CHELSEA — Rabbi Sruli Baron, co-founder and co-director of the Tobin Bridge Chabad with his wife Chaya, has joined Chelsea Jewish Lifecare as the chaplain of the Leonard Florence Center for Living, Cohen Florence Levine Estates, Florence & Chafetz Specialized Home, and the Katzman Family Center for Living.
Rabbi Baron is passionate about his work with the residents in the assisted living and skilled nursing residences.
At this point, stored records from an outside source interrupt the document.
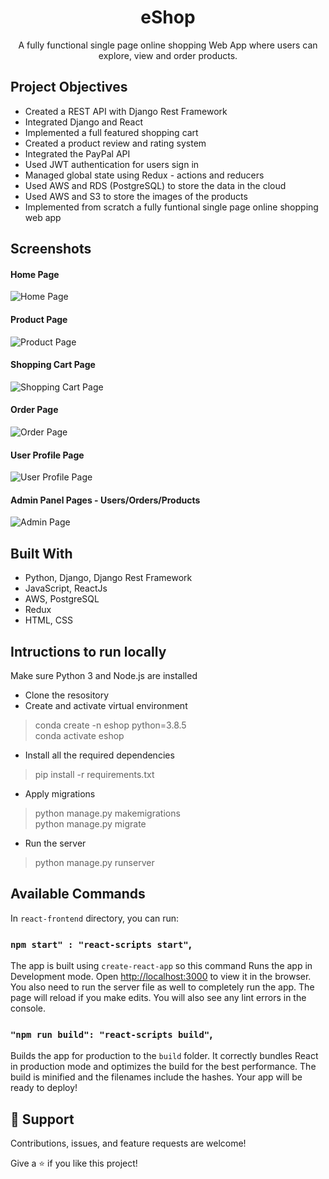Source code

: <h1 align="center">eShop<project-name></h1>

<p align="center">A fully functional single page online shopping Web App where users
can explore, view and order products.<project-description></p>

## Project Objectives
  
- Created a REST API with Django Rest Framework
- Integrated Django and React
- Implemented a full featured shopping cart
- Created a product review and rating system
- Integrated the PayPal API
- Used JWT authentication for users sign in 
- Managed global state using Redux - actions and reducers
- Used AWS and RDS (PostgreSQL) to store the data in the cloud
- Used AWS and S3 to store the images of the products
- Implemented from scratch a fully funtional single page online shopping web app
  
  
  
<!-- 
## Links

- [Repo](https://github.com/AVrachimis/AV-opticalHouse-website "<project-name> Repo")

- [Live](<Homepage url> "Live View")

- [Bugs](https://github.com/Rohit19060/<project-name>/issues "Issues Page")

- [API](<API Link> "API")
 -->
  
## Screenshots
<!-- Solarized dark             |  Solarized Ocean
:-------------------------:|:-------------------------:
![Home Page](https://user-images.githubusercontent.com/59974142/128188553-a22bba70-feb7-4ab5-a039-cca90a42ddf3.JPG) |  ![Home Page](https://user-images.githubusercontent.com/59974142/128188553-a22bba70-feb7-4ab5-a039-cca90a42ddf3.JPG)
 -->

#### Home Page
![Home Page](https://user-images.githubusercontent.com/59974142/128188558-48723346-374e-4ab0-800b-2061e37d53a2.JPG)

#### Product Page
![Product Page](https://user-images.githubusercontent.com/59974142/128188553-a22bba70-feb7-4ab5-a039-cca90a42ddf3.JPG)

#### Shopping Cart Page
![Shopping Cart Page](https://user-images.githubusercontent.com/59974142/128188561-fcfe1e33-63a8-425a-876b-27536bd0a9e3.JPG)

#### Order Page
![Order Page](https://user-images.githubusercontent.com/59974142/128188562-6af003d3-8813-4be9-b346-e90d9e1bde6d.JPG)

#### User Profile Page
![User Profile Page](https://user-images.githubusercontent.com/59974142/128188563-663cd153-42d7-44b9-a5d4-f273d6db8090.JPG)
  
#### Admin Panel Pages - Users/Orders/Products
![Admin Page](https://user-images.githubusercontent.com/59974142/128188564-7840cd0c-1047-4a32-a23b-724470419f27.JPG)
  
 ## Built With

- Python, Django, Django Rest Framework
- JavaScript, ReactJs
- AWS, PostgreSQL
- Redux
- HTML, CSS
  
## Intructions to run locally
  Make sure Python 3 and Node.js are installed
  - Clone the resository
  - Create and activate virtual environment
  > conda create -n eshop python=3.8.5 <br>
  > conda activate eshop
  - Install all the required dependencies
  > pip install -r requirements.txt
  - Apply migrations
  > python manage.py makemigrations <br>
  > python manage.py migrate
  
  - Run the server
  >python manage.py runserver

## Available Commands
  
In `react-frontend` directory, you can run:

### `npm start" : "react-scripts start"`,

The app is built using `create-react-app` so this command Runs the app in Development mode. Open [http://localhost:3000](http://localhost:3000) to view it in the browser. You also need to run the server file as well to completely run the app. The page will reload if you make edits.
You will also see any lint errors in the console.

### `"npm run build": "react-scripts build"`,

Builds the app for production to the `build` folder. It correctly bundles React in production mode and optimizes the build for the best performance. The build is minified and the filenames include the hashes. Your app will be ready to deploy!
<!-- 
### `"npm run test": "react-scripts test"`,

Launches the test runner in the interactive watch mode.

### `"npm run dev": "concurrently "nodemon server" "npm run start"`,

For running the server and app together I am using concurrently this helps a lot in the MERN application as it runs both the server (client and server) concurrently. So you can work on them both together.

### `"serve": "node server"`

For running the server file on you can use this command.

### `npm run serve` -->

  
 
<!-- 
## Future Updates

- [ ] Reliable Storage

## Author

**Rohit Jain**

- [Profile](https://github.com/rohit19060 "Rohit jain")
- [Email](mailto:rohitjain19060@gmail.com?subject=Hi "Hi!")
- [Website](https://kingtechnologies.in "Welcome")
 -->
  
## 🤝 Support

Contributions, issues, and feature requests are welcome!

Give a ⭐️ if you like this project!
“There is nothing more enriching than enriching the lives of others, and it is truly my honor to be working to enrich the lives of all the residents at Chelsea Jewish Lifecare,” said Rabbi Baron. “The folks I work with are our parents, grandparents, brothers and sisters. They raised us, lived in our towns, and built our amazing communities and communal infrastructure.” He added, “We owe it to them to be there for them as they reach their Golden Years.”
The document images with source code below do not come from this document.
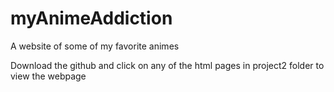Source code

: # myAnimeAddiction
A website of some of my favorite animes

Download the github and click on any of the html pages in project2 folder to view the webpage
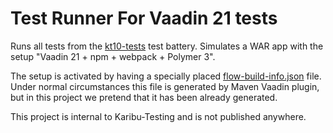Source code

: # Test Runner For Vaadin 21 tests

Runs all tests from the [kt10-tests](../kt10-tests) test battery.
Simulates a WAR app with the setup "Vaadin 21 + npm + webpack + Polymer 3".

The setup is activated by having
a specially placed [flow-build-info.json](src/test/resources/META-INF/VAADIN/config/flow-build-info.json)
file. Under normal circumstances this file is generated by Maven Vaadin plugin,
but in this project we pretend that it has been already generated.

This project is internal to Karibu-Testing and is not published anywhere.
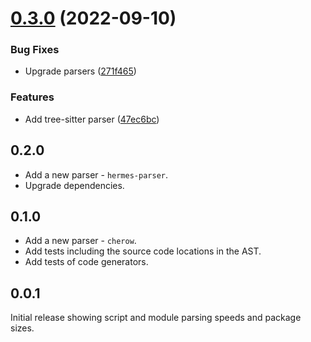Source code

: # [0.3.0](https://github.com/prantlf/ecmascript-parser-benchmark/compare/v0.2.0...v0.3.0) (2022-09-10)


### Bug Fixes

* Upgrade parsers ([271f465](https://github.com/prantlf/ecmascript-parser-benchmark/commit/271f465e6eb10384995349946b69d0c5b8622233))


### Features

* Add tree-sitter parser ([47ec6bc](https://github.com/prantlf/ecmascript-parser-benchmark/commit/47ec6bc9087c7290122e42de1d14501ef8a183ec))



## 0.2.0

* Add a new parser - `hermes-parser`.
* Upgrade dependencies.

## 0.1.0

* Add a new parser - `cherow`.
* Add tests including the source code locations in the AST.
* Add tests of code generators.

## 0.0.1

Initial release showing script and module parsing speeds and package sizes.
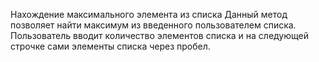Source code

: Нахождение максимального элемента из списка 
Данный метод позволяет найти максимум из введенного пользователем списка. Пользователь вводит количество элементов списка и на следующей строчке сами элементы списка через пробел.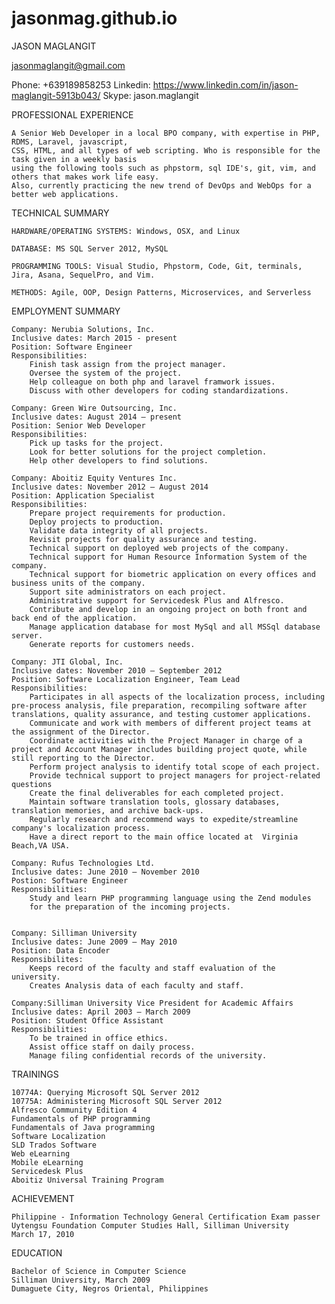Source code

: # jasonmag.github.io


JASON MAGLANGIT

jasonmaglangit@gmail.com

Phone: +639189858253
Linkedin: https://www.linkedin.com/in/jason-maglangit-5913b043/
Skype: jason.maglangit

PROFESSIONAL EXPERIENCE

    A Senior Web Developer in a local BPO company, with expertise in PHP, RDMS, Laravel, javascript,
    CSS, HTML, and all types of web scripting. Who is responsible for the task given in a weekly basis
    using the following tools such as phpstorm, sql IDE's, git, vim, and others that makes work life easy.
    Also, currently practicing the new trend of DevOps and WebOps for a better web applications.

TECHNICAL SUMMARY

    HARDWARE/OPERATING SYSTEMS: Windows, OSX, and Linux

    DATABASE: MS SQL Server 2012, MySQL

    PROGRAMMING TOOLS: Visual Studio, Phpstorm, Code, Git, terminals, Jira, Asana, SequelPro, and Vim.

    METHODS: Agile, OOP, Design Patterns, Microservices, and Serverless


EMPLOYMENT SUMMARY

    Company: Nerubia Solutions, Inc.
    Inclusive dates: March 2015 - present
    Position: Software Engineer
    Responsibilities:
        Finish task assign from the project manager.
        Oversee the system of the project.
        Help colleague on both php and laravel framwork issues.
        Discuss with other developers for coding standardizations.

    Company: Green Wire Outsourcing, Inc.
    Inclusive dates: August 2014 – present
    Position: Senior Web Developer
    Responsibilities:
        Pick up tasks for the project.
        Look for better solutions for the project completion.
        Help other developers to find solutions.

    Company: Aboitiz Equity Ventures Inc.
    Inclusive dates: November 2012 – August 2014
    Position: Application Specialist
    Responsibilities:
        Prepare project requirements for production.
        Deploy projects to production.
        Validate data integrity of all projects.
        Revisit projects for quality assurance and testing.
        Technical support on deployed web projects of the company.
        Technical support for Human Resource Information System of the company.
        Technical support for biometric application on every offices and business units of the company.
        Support site administrators on each project.
        Administrative support for Servicedesk Plus and Alfresco.
        Contribute and develop in an ongoing project on both front and back end of the application.
        Manage application database for most MySql and all MSSql database server.
        Generate reports for customers needs.

    Company: JTI Global, Inc.
    Inclusive dates: November 2010 – September 2012
    Position: Software Localization Engineer, Team Lead
    Responsibilities:
        Participates in all aspects of the localization process, including pre-process analysis, file preparation, recompiling software after translations, quality assurance, and testing customer applications.
        Communicate and work with members of different project teams at the assignment of the Director.
        Coordinate activities with the Project Manager in charge of a project and Account Manager includes building project quote, while still reporting to the Director.
        Perform project analysis to identify total scope of each project.
        Provide technical support to project managers for project-related questions
        Create the final deliverables for each completed project.
        Maintain software translation tools, glossary databases, translation memories, and archive back-ups.
        Regularly research and recommend ways to expedite/streamline company's localization process.
        Have a direct report to the main office located at  Virginia Beach,VA USA.

    Company: Rufus Technologies Ltd.
    Inclusive dates: June 2010 – November 2010
    Postion: Software Engineer
    Responsibilities:
        Study and learn PHP programming language using the Zend modules
        for the preparation of the incoming projects.


    Company: Silliman University
    Inclusive dates: June 2009 – May 2010
    Position: Data Encoder
    Responsibilites:
        Keeps record of the faculty and staff evaluation of the university.
        Creates Analysis data of each faculty and staff.

    Company:Silliman University Vice President for Academic Affairs
    Inclusive dates: April 2003 – March 2009
    Position: Student Office Assistant
    Responsibilities:
        To be trained in office ethics.
        Assist office staff on daily process.
        Manage filing confidential records of the university.


TRAININGS

    10774A: Querying Microsoft SQL Server 2012
    10775A: Administering Microsoft SQL Server 2012
    Alfresco Community Edition 4
    Fundamentals of PHP programming
    Fundamentals of Java programming
    Software Localization
    SLD Trados Software
    Web eLearning
    Mobile eLearning
    Servicedesk Plus
    Aboitiz Universal Training Program

ACHIEVEMENT

	Philippine - Information Technology General Certification Exam passer
	Uytengsu Foundation Computer Studies Hall, Silliman University
	March 17, 2010


EDUCATION

	Bachelor of Science in Computer Science
	Silliman University, March 2009
	Dumaguete City, Negros Oriental, Philippines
“We are thrilled to have Rabbi Baron join the Chelsea Jewish family,” said Adam Berman, CEO of Chelsea Jewish Lifecare. “His dedication, energy, compassion and unique ability to impart his love of Judaism is a tremendous resource for our residents. It is an absolute pleasure to have him on board.”
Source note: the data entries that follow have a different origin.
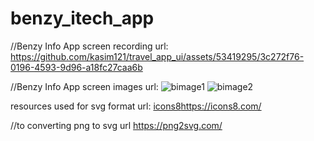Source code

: # benzy_itech_app

//Benzy Info App screen recording url:
https://github.com/kasim121/travel_app_ui/assets/53419295/3c272f76-0196-4593-9d96-a18fc27caa6b

//Benzy Info App screen images url:
![bimage1](https://github.com/kasim121/travel_app_ui/assets/53419295/7d46bbad-9219-4183-b33b-6dafb172bbbf)
![bimage2](https://github.com/kasim121/travel_app_ui/assets/53419295/11a0429b-6e65-4b6b-8ef6-50474376e144)

resources used for svg format url:
[icons8](https://icons8.com/)https://icons8.com/

//to converting png to svg url
https://png2svg.com/



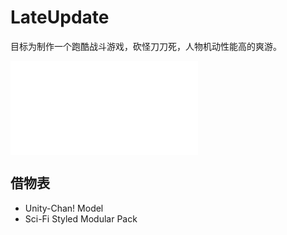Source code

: # LateUpdate
目标为制作一个跑酷战斗游戏，砍怪刀刀死，人物机动性能高的爽游。

<iframe src="//player.bilibili.com/player.html?aid=535796660&bvid=BV1bM411D7Ju&cid=1329794551&p=1" scrolling="no" border="0" frameborder="no" framespacing="0" allowfullscreen="true"> </iframe>

## 借物表
* Unity-Chan! Model
* Sci-Fi Styled Modular Pack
From a young age Sruli would accompany his father, Rabbi Hillel Baron, on his visitations to local nursing homes, hospitals, and hospice facilities in Howard County, MD. He learned that people living in assisted living/skilled nursing facilities often experience social isolation and loneliness. A simple visit can brighten their day or even their whole week.
Chelsea Jewish Lifecare operates the only kosher assisted living and skilled nursing residences on the North Shore, which greatly appeals to Rabbi Baron. “Kosher is central to Judaism and Jewish life,” said the rabbi. “Kosher goes far deeper than the ancient hygienic practices some assume it to be. It speaks to the core of who we are as a people and a religion that seeks to better the world. The Torah guides us with specific rules of what, how and when to eat. That makes us more conscious consumers, and demands that we give back as much, or more than we consume in bettering the world.”
Acknowledging that the pandemic has been extremely difficult for everyone, Rabbi Baron believes faith, spirituality, a connection to our history and tradition are all tools that religion provides us to navigate the pain, fear and uncertainty in our lives. He is looking forward to providing Jewish programming and services, and to being a religious presence for the residents. As he explained, “I seek to provide the guidance and comfort that so many need in these troubling times. In addition, our residents love being able to live in a community where importance is given to Shabbat and the Holidays, and Jewish programming is offered regularly. It allows them to feel truly at home.”
The Leonard Florence Center for Living cares for more individuals living with ALS than any other place in the world. Rabbi Baron admitted that he is inspired every time he visits the residents. “Honestly, I would love to pretend that I am there in an advice-giving capacity, but when I visit with the ALS residents, I truly learn more from them than I could possibly teach in a lifetime. I am humbled by their faith, resilience, perseverance and optimism. I am honored to be there for them, sit with them, speak with them, and yes, learn from them.”
Barry Berman of Chelsea Jewish Lifecare noted that the rabbi’s visits have a tremendous impact upon the residents of the skilled nursing and assisted living residences. “Clearly, our residents look forward to the rabbi’s visits,” said Berman. “Their faces light up with smiles amidst many animated conversations. His presence is both comforting and uplifting.”
On a personal level, Rabbi Baron maintains an active lifestyle. He loves running, biking, basketball, softball and CrossFit. Currently he is training for the New York City Marathon. He and Chaya are the proud parents of sons Mendi and Chezzi, and infant daughter Miriam. It’s a busy household indeed.
“I hope to raise my children as I was raised, on the knees of grandparents (theirs and others) listening to life’s lessons. I hope I can teach them to respect the deep wisdom that comes with lived experiences, and to value the perspectives that can only come from someone who was raised in a time so different from our own.”